INSTRUCTIONS FOR THE TASK: Scan the lines below; pull out those with "report".

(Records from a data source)
# # #

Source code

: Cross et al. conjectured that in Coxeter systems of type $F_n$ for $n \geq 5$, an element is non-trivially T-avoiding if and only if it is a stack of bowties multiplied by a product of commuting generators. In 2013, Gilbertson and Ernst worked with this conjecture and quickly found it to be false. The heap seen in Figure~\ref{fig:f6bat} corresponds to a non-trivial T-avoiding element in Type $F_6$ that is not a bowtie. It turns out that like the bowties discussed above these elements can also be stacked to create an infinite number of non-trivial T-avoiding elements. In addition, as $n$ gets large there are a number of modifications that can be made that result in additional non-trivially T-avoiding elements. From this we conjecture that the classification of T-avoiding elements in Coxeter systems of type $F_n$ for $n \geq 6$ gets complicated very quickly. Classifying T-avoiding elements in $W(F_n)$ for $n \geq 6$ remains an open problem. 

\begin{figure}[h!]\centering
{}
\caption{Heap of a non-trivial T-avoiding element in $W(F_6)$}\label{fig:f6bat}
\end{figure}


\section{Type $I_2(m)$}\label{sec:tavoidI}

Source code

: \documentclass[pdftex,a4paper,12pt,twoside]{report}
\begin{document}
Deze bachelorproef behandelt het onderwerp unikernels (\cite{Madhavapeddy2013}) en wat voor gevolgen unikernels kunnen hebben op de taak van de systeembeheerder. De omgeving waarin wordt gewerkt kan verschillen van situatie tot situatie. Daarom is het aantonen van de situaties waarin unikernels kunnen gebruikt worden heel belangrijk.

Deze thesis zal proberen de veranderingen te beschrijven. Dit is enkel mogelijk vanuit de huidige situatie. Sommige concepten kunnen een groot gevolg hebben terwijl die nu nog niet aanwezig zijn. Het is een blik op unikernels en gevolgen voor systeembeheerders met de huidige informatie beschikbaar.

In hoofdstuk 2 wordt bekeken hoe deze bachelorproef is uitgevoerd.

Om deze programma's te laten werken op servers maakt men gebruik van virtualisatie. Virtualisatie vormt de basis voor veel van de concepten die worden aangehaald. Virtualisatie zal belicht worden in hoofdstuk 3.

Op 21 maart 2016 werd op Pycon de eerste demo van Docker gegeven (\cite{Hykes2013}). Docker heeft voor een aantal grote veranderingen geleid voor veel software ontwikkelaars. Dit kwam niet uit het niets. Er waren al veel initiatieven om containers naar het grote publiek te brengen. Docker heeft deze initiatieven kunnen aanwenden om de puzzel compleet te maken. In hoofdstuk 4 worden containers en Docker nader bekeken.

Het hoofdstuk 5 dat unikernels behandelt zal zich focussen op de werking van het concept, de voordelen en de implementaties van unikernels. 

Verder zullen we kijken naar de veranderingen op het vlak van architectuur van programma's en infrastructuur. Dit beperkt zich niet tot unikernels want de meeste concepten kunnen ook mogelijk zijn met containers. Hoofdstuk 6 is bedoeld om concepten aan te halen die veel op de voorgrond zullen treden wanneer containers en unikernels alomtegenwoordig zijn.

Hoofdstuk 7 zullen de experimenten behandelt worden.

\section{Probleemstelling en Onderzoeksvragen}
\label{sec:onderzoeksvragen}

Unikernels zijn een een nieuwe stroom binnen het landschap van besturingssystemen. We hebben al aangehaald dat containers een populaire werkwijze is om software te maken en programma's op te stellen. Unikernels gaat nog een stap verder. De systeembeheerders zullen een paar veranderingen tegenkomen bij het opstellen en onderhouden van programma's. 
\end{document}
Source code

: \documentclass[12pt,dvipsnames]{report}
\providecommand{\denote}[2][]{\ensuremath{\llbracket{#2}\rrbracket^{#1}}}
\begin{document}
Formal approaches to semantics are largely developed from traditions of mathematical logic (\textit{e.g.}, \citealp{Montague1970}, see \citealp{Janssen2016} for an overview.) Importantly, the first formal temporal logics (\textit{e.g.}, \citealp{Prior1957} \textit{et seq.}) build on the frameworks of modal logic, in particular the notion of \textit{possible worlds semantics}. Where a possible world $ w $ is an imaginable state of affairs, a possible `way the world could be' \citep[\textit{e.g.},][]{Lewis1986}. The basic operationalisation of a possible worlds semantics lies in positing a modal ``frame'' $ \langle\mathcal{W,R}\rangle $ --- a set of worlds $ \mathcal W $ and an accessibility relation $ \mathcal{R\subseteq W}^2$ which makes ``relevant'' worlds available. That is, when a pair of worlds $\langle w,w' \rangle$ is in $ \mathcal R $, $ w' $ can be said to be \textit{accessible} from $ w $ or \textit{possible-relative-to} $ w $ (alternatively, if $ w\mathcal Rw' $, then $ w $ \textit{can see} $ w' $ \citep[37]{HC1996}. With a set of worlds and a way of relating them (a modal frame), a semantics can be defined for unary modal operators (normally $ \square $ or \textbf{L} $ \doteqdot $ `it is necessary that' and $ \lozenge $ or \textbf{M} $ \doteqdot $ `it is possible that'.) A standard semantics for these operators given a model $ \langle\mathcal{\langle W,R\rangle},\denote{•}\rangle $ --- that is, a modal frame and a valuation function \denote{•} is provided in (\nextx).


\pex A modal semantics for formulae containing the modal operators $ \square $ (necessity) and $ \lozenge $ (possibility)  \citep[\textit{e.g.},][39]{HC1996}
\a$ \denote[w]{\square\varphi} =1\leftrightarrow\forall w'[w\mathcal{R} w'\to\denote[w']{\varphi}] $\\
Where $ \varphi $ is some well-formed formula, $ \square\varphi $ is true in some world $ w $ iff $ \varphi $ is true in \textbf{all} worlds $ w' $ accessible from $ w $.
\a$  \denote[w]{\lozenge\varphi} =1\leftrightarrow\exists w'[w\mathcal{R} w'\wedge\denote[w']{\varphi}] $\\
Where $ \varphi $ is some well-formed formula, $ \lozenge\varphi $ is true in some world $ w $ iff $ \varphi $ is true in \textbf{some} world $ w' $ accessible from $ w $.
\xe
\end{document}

# # #

TASK OUTPUT:
: \documentclass[pdftex,a4paper,12pt,twoside]{report}
: \documentclass[12pt,dvipsnames]{report}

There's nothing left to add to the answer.